== DATA SHOWN ==
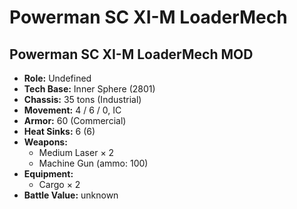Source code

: # Powerman SC XI-M LoaderMech
## Powerman SC XI-M LoaderMech MOD
- **Role:** Undefined
- **Tech Base:** Inner Sphere (2801)
- **Chassis:** 35 tons (Industrial)
- **Movement:** 4 / 6 / 0, IC
- **Armor:** 60 (Commercial)
- **Heat Sinks:** 6 (6)
- **Weapons:**
  - Medium Laser × 2
  - Machine Gun (ammo: 100)
- **Equipment:**
  - Cargo × 2
- **Battle Value:** unknown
===
TASK PROMPT - All of the entries, apart from the pictures, must be returned exactly.

REPLY -
Source code

: # Powerman SC XI-M LoaderMech
## Powerman SC XI-M LoaderMech MOD
- **Role:** Undefined
- **Tech Base:** Inner Sphere (2801)
- **Chassis:** 35 tons (Industrial)
- **Movement:** 4 / 6 / 0, IC
- **Armor:** 60 (Commercial)
- **Heat Sinks:** 6 (6)
- **Weapons:**
  - Medium Laser × 2
  - Machine Gun (ammo: 100)
- **Equipment:**
  - Cargo × 2
- **Battle Value:** unknown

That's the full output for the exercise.